In these situations, the teams that I have been on are 2-2, including, probably, the most memorable game I have or will ever play in: an 8-7 triple overtime loss to Cornell, in which both teams held three goal leads. Like I said, making the Frozen Four is not easy. In 2011 we needed to beat a Mercyhurst team filled with Olympians and national team members who were fighting to play in the Frozen Four that they were hosting in Erie, Pennsylvania. That time, we came out on the positive end, but it was not easy.

And so, this year when we beat Clarkson in the NCAA quarterfinal to earn our spot in the Frozen Four, we knew we had accomplished something we could be proud of. We also knew though, that we didn’t just want to make the Frozen Four, we wanted to win the whole thing. We had been planning on playing on March 24 for the national title since before the season started. We were excited, but also focused.

The same day that we earned our spot in the Frozen Four, our crosstown rival, Boston College did the same. In fact, they have made it the past three years and it was our second time in those three years.
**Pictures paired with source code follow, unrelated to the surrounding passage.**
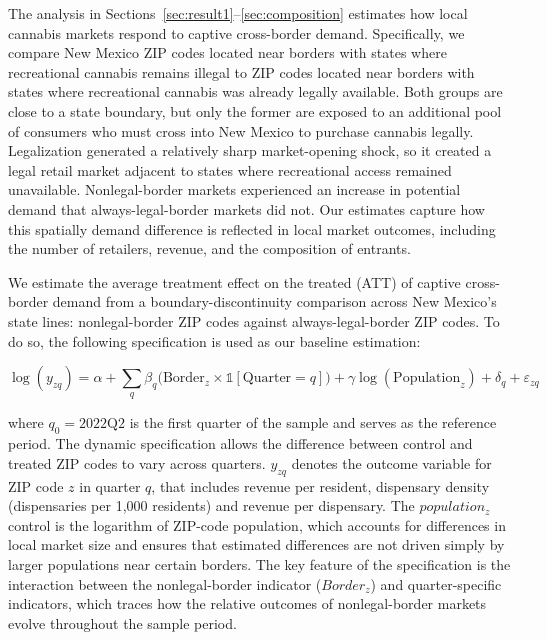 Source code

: \documentclass[english,12pt]{article}
\begin{document}
The analysis in Sections~\ref{sec:result1}--\ref{sec:composition} estimates how local cannabis markets respond to captive cross-border demand. Specifically, we compare New Mexico ZIP codes located near borders with states where recreational cannabis remains illegal to ZIP codes located near borders with states where recreational cannabis was already legally available. Both groups are close to a state boundary, but only the former are exposed to an additional pool of consumers who must cross into New Mexico to purchase cannabis legally. Legalization generated a relatively sharp market-opening shock, so it created a legal retail market adjacent to states where recreational access remained unavailable. Nonlegal-border markets experienced an increase in potential demand that always-legal-border markets did not. Our estimates capture how this spatially demand difference is reflected in local market outcomes, including the number of retailers, revenue, and the composition of entrants.

 We estimate the average treatment effect on the treated (ATT) of captive cross-border demand from a boundary-discontinuity comparison across New Mexico's state lines: nonlegal-border ZIP codes against always-legal-border ZIP codes. To do so, the following specification is used as our baseline estimation:

\begin{equation}
\label{baseline}
\log(y_{zq}) = \alpha + \sum_q \beta_q\big(\text{Border}_z \times \mathbb{1}[\text{Quarter}=q]\big) + \gamma\log(\text{Population}_z) + \delta_q + \varepsilon_{zq}
\end{equation}

where \(q_0=2022\text{Q2}\) is the first quarter of the sample and serves as the reference period. The dynamic specification allows the difference between control and treated ZIP codes to vary across quarters. \(y_{zq}\) denotes the outcome variable for ZIP code \(z\) in quarter \(q\), that includes revenue per resident, dispensary density (dispensaries per 1,000 residents) and revenue per dispensary. 
The $population_z$ control is the logarithm of ZIP-code population, which accounts for differences in local market size and ensures that estimated differences are not driven simply by larger populations near certain borders. The key feature of the specification is the interaction between the nonlegal-border indicator ($Border_z$) and quarter-specific indicators, which traces how the relative outcomes of nonlegal-border markets evolve throughout the sample period.
\end{document}
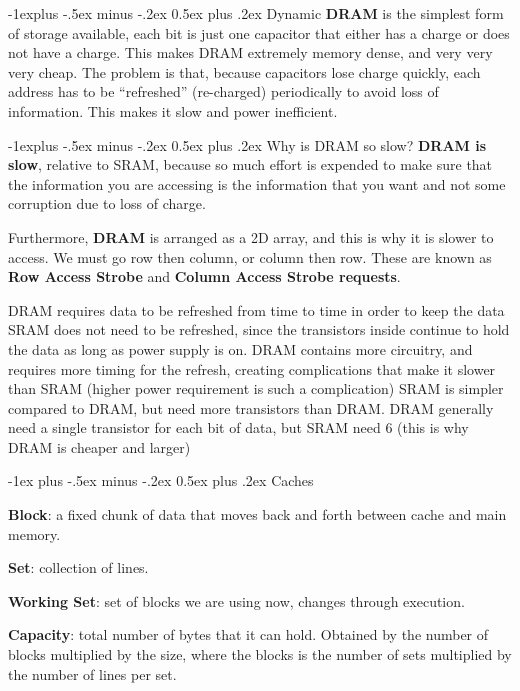 \documentclass[10pt,landscape]{article}
\makeatletter
\renewcommand{\section}{\@startsection{section}{1}{0mm}%
                                {-1ex plus -.5ex minus -.2ex}%
                                {0.5ex plus .2ex}%
                                {\normalfont\large\bfseries}}
\renewcommand{\subsection}{\@startsection{subsection}{2}{0mm}%
                                {-1explus -.5ex minus -.2ex}%
                                {0.5ex plus .2ex}%
                                {\normalfont\normalsize\bfseries}}
\makeatother
\begin{document}
\begin{multicols}{3}
\subsection{Dynamic}
{\bf DRAM} is the simplest form of storage available, each bit is just one capacitor that either has a charge or does not have a charge. This makes DRAM extremely memory dense, and very very very cheap. The problem is that, because capacitors lose charge quickly, each address has to be ``refreshed'' (re-charged) periodically to avoid loss of information. This makes it slow and power inefficient.

\subsection{Why is DRAM so slow?}
{\bf DRAM is slow}, relative to SRAM, because so much effort is expended to make sure that the information you are accessing is the information that you want and not some corruption due to loss of charge.

Furthermore, {\bf DRAM} is arranged as a 2D array, and this is why it is slower to access. We must go
row then column, or column then row. These are known as {\bf Row Access
Strobe} and {\bf Column Access Strobe requests}.

DRAM requires data to be refreshed from time to time in order to keep the data
SRAM does not need to be refreshed, since the transistors inside continue to hold the data as long as power supply is on. DRAM contains more circuitry, and requires more timing for the refresh, creating complications that make it slower than SRAM (higher power requirement is such a complication)
SRAM is simpler compared to DRAM, but need more transistors than DRAM. DRAM generally need a single transistor for each bit of data, but SRAM need 6 (this is why DRAM is cheaper and larger)

\section{Caches}

{\bf Block}: a fixed chunk of data that moves back and forth between cache and main memory. 

{\bf Set}: collection of lines. 

{\bf Working Set}: set of blocks we are using now, changes through execution. 

{\bf Capacity}:  total number of bytes that it can hold. Obtained by the number of blocks multiplied by the size, where the blocks is the number of sets multiplied by the number of lines per set. 


\end{multicols}
\end{document}
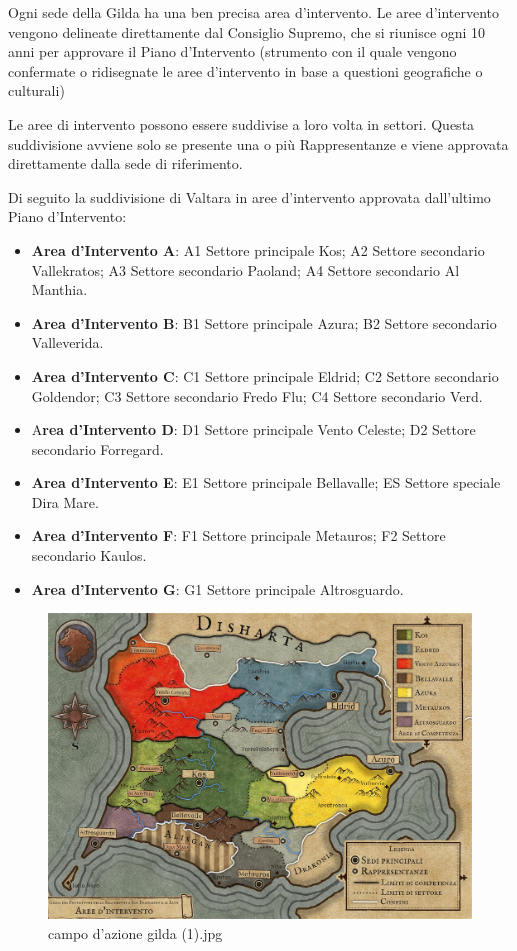 Ogni sede della Gilda ha una ben precisa area d'intervento. Le aree
d'intervento vengono delineate direttamente dal Consiglio Supremo, che
si riunisce ogni 10 anni per approvare il Piano d'Intervento (strumento
con il quale vengono confermate o ridisegnate le aree d'intervento in
base a questioni geografiche o culturali)

Le aree di intervento possono essere suddivise a loro volta in settori.
Questa suddivisione avviene solo se presente una o più Rappresentanze e
viene approvata direttamente dalla sede di riferimento.

Di seguito la suddivisione di Valtara in aree d'intervento approvata
dall'ultimo Piano d'Intervento:

\begin{itemize}
\tightlist
\item
  \textbf{Area d'Intervento A}: A1 Settore principale Kos; A2 Settore
  secondario Vallekratos; A3 Settore secondario Paoland; A4 Settore
  secondario Al Manthia.
\item
  \textbf{Area d'Intervento B}: B1 Settore principale Azura; B2 Settore
  secondario Valleverida.
\item
  \textbf{Area d'Intervento C}: C1 Settore principale Eldrid; C2 Settore
  secondario Goldendor; C3 Settore secondario Fredo Flu; C4 Settore
  secondario Verd.
\item
  A\textbf{rea d'Intervento D}: D1 Settore principale Vento Celeste; D2
  Settore secondario Forregard.
\item
  \textbf{Area d'Intervento E}: E1 Settore principale Bellavalle; ES
  Settore speciale Dira Mare.
\item
  \textbf{Area d'Intervento F}: F1 Settore principale Metauros; F2
  Settore secondario Kaulos.
\item
  \textbf{Area d'Intervento G}: G1 Settore principale Altrosguardo.
\end{itemize}

\begin{figure}
\centering
\includegraphics{campo_dazione_gilda_(1).jpg}
\caption{campo d'azione gilda (1).jpg}
\end{figure}

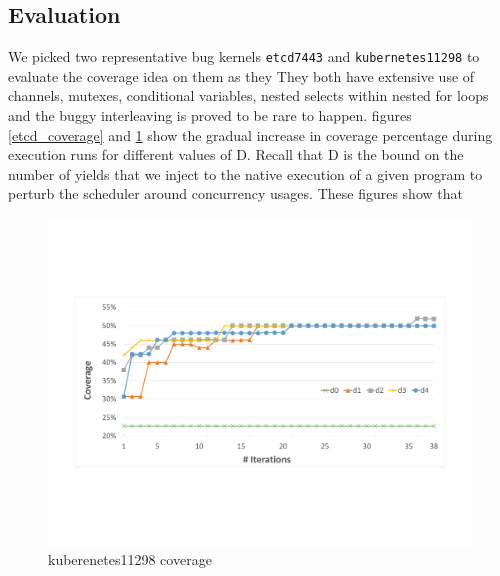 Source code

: \subsection{Evaluation}
We picked two representative bug kernels \texttt{etcd7443} and \texttt{kubernetes11298} to evaluate the coverage idea on them as they
%
They both have extensive use of channels, mutexes, conditional variables, nested selects within nested for loops and the buggy interleaving is proved to be rare to happen.
%
figures \ref{etcd_coverage} and \ref{fig:kubernetes_coverage} show the gradual increase in coverage percentage during execution runs for different values of D.
%
Recall that D is the bound on the number of yields that we inject to the native execution of a given program to perturb the scheduler around concurrency usages.
%
These figures show that
%


\begin{figure}
\centering
  \includegraphics[width=.95\linewidth]{figs/coverage_kubernetes11298.pdf}
  \caption{kuberenetes11298 coverage}
  \label{fig:kubernetes_coverage}
\end{figure}
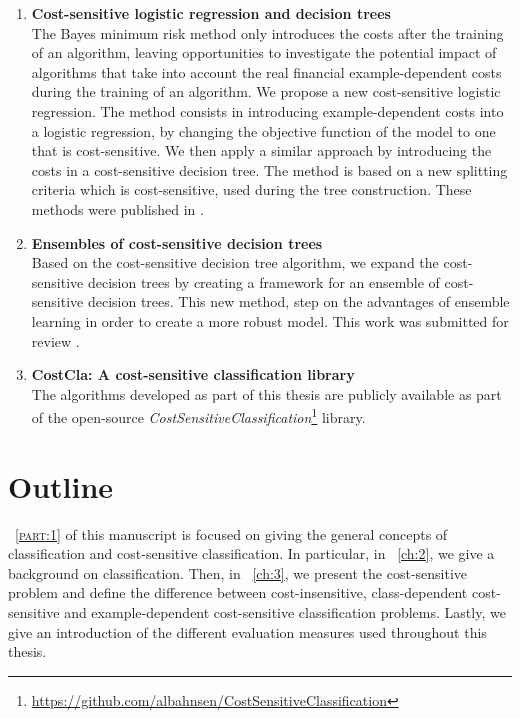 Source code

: \begin{enumerate}
\item \textbf{Cost-sensitive logistic regression and decision trees} \\
  The Bayes minimum risk method only introduces the costs after the training of an algorithm, leaving
  opportunities to investigate the potential impact of algorithms that take into account the real 
  financial example-dependent costs during the training of an algorithm. We propose a new 
  cost-sensitive logistic regression. The   method consists in introducing example-dependent costs 
  into a logistic regression, by  changing   the objective function of the model to one that is  
  cost-sensitive. We then apply a   similar approach by introducing the costs in a cost-sensitive 
  decision tree. The method is based on a new splitting criteria which is cost-sensitive, used 
  during the tree construction. 
  These methods were published in \citep{CorreaBahnsen2014b,CorreaBahnsen2015}.
  
\item \textbf{Ensembles of cost-sensitive decision trees} \\
  Based on the cost-sensitive decision tree algorithm, we expand the cost-sensitive decision trees
   by creating a framework for an ensemble of cost-sensitive decision trees. This new 
  method, step on the advantages of ensemble learning in order to create a more robust model.
  This work was submitted for review \citep{CorreaBahnsen2015b}.
  
\item \textbf{CostCla: A cost-sensitive classification library} \\
  The algorithms developed as part of this thesis are publicly available as part of the open-source 
  \textit{CostSensitiveClassification}\footnote{
  \url{https://github.com/albahnsen/CostSensitiveClassification}} library.
  
\end{enumerate}

\newpage

\section{Outline}

\partname{~\textsc{\ref{part:1}}} of this manuscript is focused on giving the general concepts of 
classification and cost-sensitive classification. In particular, in \chaptername{~\ref{ch:2}}, we 
give a background on classification. Then, in \chaptername{~\ref{ch:3}}, we present 
the cost-sensitive problem and define the difference between 
cost-insensitive, class-dependent cost-sensitive and example-dependent cost-sensitive 
classification problems. Lastly, we give an introduction of the different evaluation measures 
used throughout this thesis.

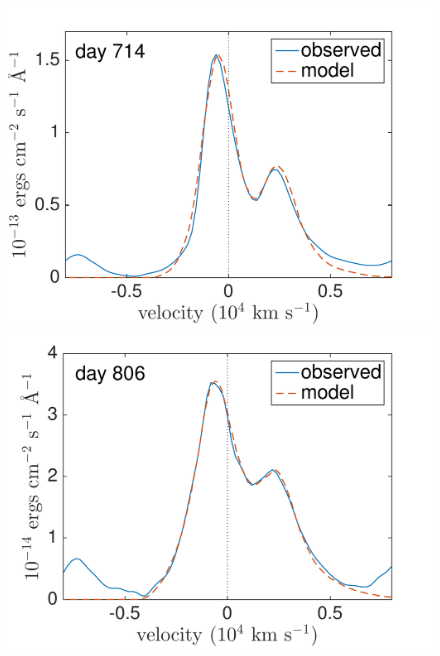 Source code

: \begin{figure}
\includegraphics[trim = 0 35 0 0,clip=true,scale=0.37]{chapters/chapter5/images/clump_1/maximum/d714OI_ext.pdf}
\hspace{0mm}
\includegraphics[trim =0 35 0 0,clip=true,scale=0.37]{chapters/chapter5/images/clump_1/maximum/d806OI_ext.pdf}


\end{figure}
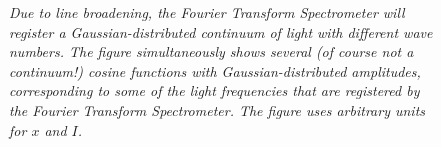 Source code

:\documentclass[a4paper]{article}
\begin{document}
\begin{figure}[htb!]

\label{cos}

\begin{center}


\end{center}

\caption{\textit{Due to line broadening, the Fourier Transform Spectrometer will register a Gaussian-distributed continuum of light with different wave numbers. The figure simultaneously shows several (of course not a continuum!) cosine functions with Gaussian-distributed amplitudes, corresponding to some of the light frequencies that are registered by the Fourier Transform Spectrometer. The figure uses arbitrary units for $x$ and $I$.}}

\end{figure}
\end{document}
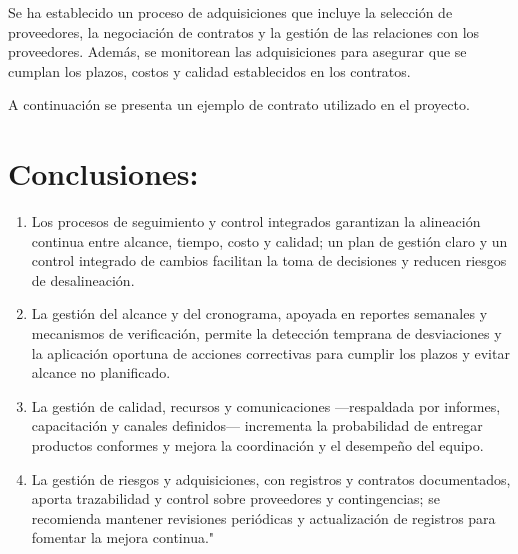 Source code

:     Se ha establecido un proceso de adquisiciones que incluye la selección de proveedores, la negociación de contratos y la gestión de las relaciones con los proveedores. Además, se monitorean las adquisiciones para asegurar que se cumplan los plazos, costos y calidad establecidos en los contratos.

A continuación se presenta un ejemplo de contrato utilizado en el proyecto.



\section{Conclusiones:}

\begin{enumerate}
  \item Los procesos de seguimiento y control integrados garantizan la alineación continua entre alcance, tiempo, costo y calidad; un plan de gestión claro y un control integrado de cambios facilitan la toma de decisiones y reducen riesgos de desalineación.
  \item La gestión del alcance y del cronograma, apoyada en reportes semanales y mecanismos de verificación, permite la detección temprana de desviaciones y la aplicación oportuna de acciones correctivas para cumplir los plazos y evitar alcance no planificado.
  \item La gestión de calidad, recursos y comunicaciones —respaldada por informes, capacitación y canales definidos— incrementa la probabilidad de entregar productos conformes y mejora la coordinación y el desempeño del equipo.
  \item La gestión de riesgos y adquisiciones, con registros y contratos documentados, aporta trazabilidad y control sobre proveedores y contingencias; se recomienda mantener revisiones periódicas y actualización de registros para fomentar la mejora continua."
\end{enumerate}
Though there is an intense rivalry on the ice when we play BC, there is also a sense of camaraderie and pride when you represent the same city and conference.

The Frozen Four was held in Minneapolis, Minnesota on the campus of the Minnesota Gophers, who were also in the tournament. Before our game in the semifinal against Mercyhurst, we got to watch BC play the undefeated Gophers. BC gave Minnesota everything they could handle, and even held a 1-0 lead into the second period, but ultimately, they came up short. Watching the way BC played them gave me confidence that we could give the Gophers a game if we had to play them in the final. Their perfect record didn’t matter in a one game, do or die situation.

We ended up beating Mercyhurst in the semifinal, 4-1, and we played well. Everyone was playing confidently and we knew all the work we put in over the course of the year was for that one last game on March 24.  We had practice on the Saturday before the big game, and it’s pretty awesome knowing that you are one of two teams left playing in the whole country. Everyone was loose, excited and ready to go.

On Sunday, the day was finally here. I knew it would be my last game as a Terrier, and we were prepared to leave everything on the ice. When the puck dropped the standing room only crowd was roaring, heavily favoring the hometown Gophers. We held our own, and had plenty of chances, including the first breakaway of the game.

But they scored. And then scored again. The crowd thought they would run away with their second straight national championship, but we weren’t going anywhere. We scored a few seconds later and finished the first period down 2-1. We were in good shape. After two more Gopher goals in the second period, we found ourselves down 4-1 against a team that hadn’t lost yet this season. Between the second and third periods, we looked each other in the eyes and promised that we wouldn’t stop fighting and wouldn’t give up, that we would play for one another in these last 20 minutes no matter what the score was.

And we did just that. We ended up scoring two goals in the third period, but so did they, and when the time ran out on the clock, we weren’t victorious. They scored when they needed to, and they scored more than us. We didn’t win, but I saw the heart of every single one of my teammates that day, the courage and fight to step onto the ice every single shift no matter the result on the scoreboard. Sure you need talent, because winning big games is not easy. But to be really successful you need more than that, you need that indefinable quality called ‘heart’, and after that game I have never been more proud to say I played for Boston University on a team with so much of that.